**Work to complete:**
Exact copies of the lines below are the goal; any images in them are dropped.

※

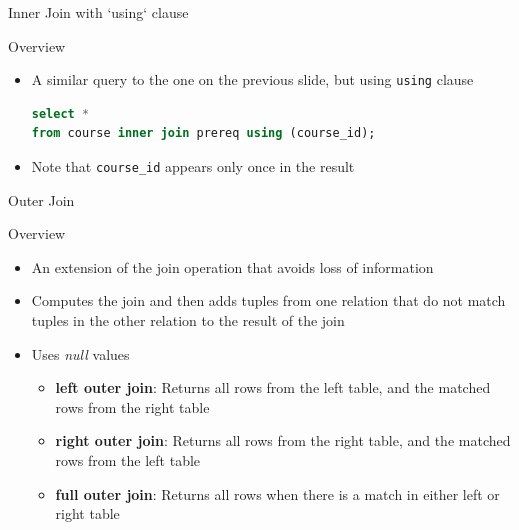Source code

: \documentclass[aspectratio=169, xcolor=dvipsnames]{beamer}
\begin{document}
\begin{frame}[fragile]{Inner Join with `using` clause}
    \begin{block}{Overview}
        \begin{itemize}[<+->]
            \item A similar query to the one on the previous slide, but using \texttt{using} clause
            \begin{lstlisting}[language=SQL]
select * 
from course inner join prereq using (course_id);
            \end{lstlisting}
            \item Note that \texttt{course\_id} appears only once in the result
        \end{itemize}
    \end{block}
\end{frame}

\begin{frame}[fragile]{Outer Join}
    \begin{block}{Overview}
        \begin{itemize}[<+->]
            \item An extension of the join operation that avoids loss of information
            \item Computes the join and then adds tuples from one relation that do not match tuples in the other relation to the result of the join
            \item Uses \textit{null} values
            \begin{itemize}
                \item[$\triangleright$] \textbf{left outer join}: Returns all rows from the left table, and the matched rows from the right table
                \item[$\triangleright$] \textbf{right outer join}: Returns all rows from the right table, and the matched rows from the left table
                \item[$\triangleright$] \textbf{full outer join}: Returns all rows when there is a match in either left or right table
            \end{itemize}
        \end{itemize}
    \end{block}
\end{frame}
\end{document}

※

**Answer section:**
Source code

: \documentclass[aspectratio=169, xcolor=dvipsnames]{beamer}
\begin{document}
\begin{frame}[fragile]{Inner Join with `using` clause}
    \begin{block}{Overview}
        \begin{itemize}[<+->]
            \item A similar query to the one on the previous slide, but using \texttt{using} clause
            \begin{lstlisting}[language=SQL]
select * 
from course inner join prereq using (course_id);
            \end{lstlisting}
            \item Note that \texttt{course\_id} appears only once in the result
        \end{itemize}
    \end{block}
\end{frame}

\begin{frame}[fragile]{Outer Join}
    \begin{block}{Overview}
        \begin{itemize}[<+->]
            \item An extension of the join operation that avoids loss of information
            \item Computes the join and then adds tuples from one relation that do not match tuples in the other relation to the result of the join
            \item Uses \textit{null} values
            \begin{itemize}
                \item[$\triangleright$] \textbf{left outer join}: Returns all rows from the left table, and the matched rows from the right table
                \item[$\triangleright$] \textbf{right outer join}: Returns all rows from the right table, and the matched rows from the left table
                \item[$\triangleright$] \textbf{full outer join}: Returns all rows when there is a match in either left or right table
            \end{itemize}
        \end{itemize}
    \end{block}
\end{frame}
\end{document}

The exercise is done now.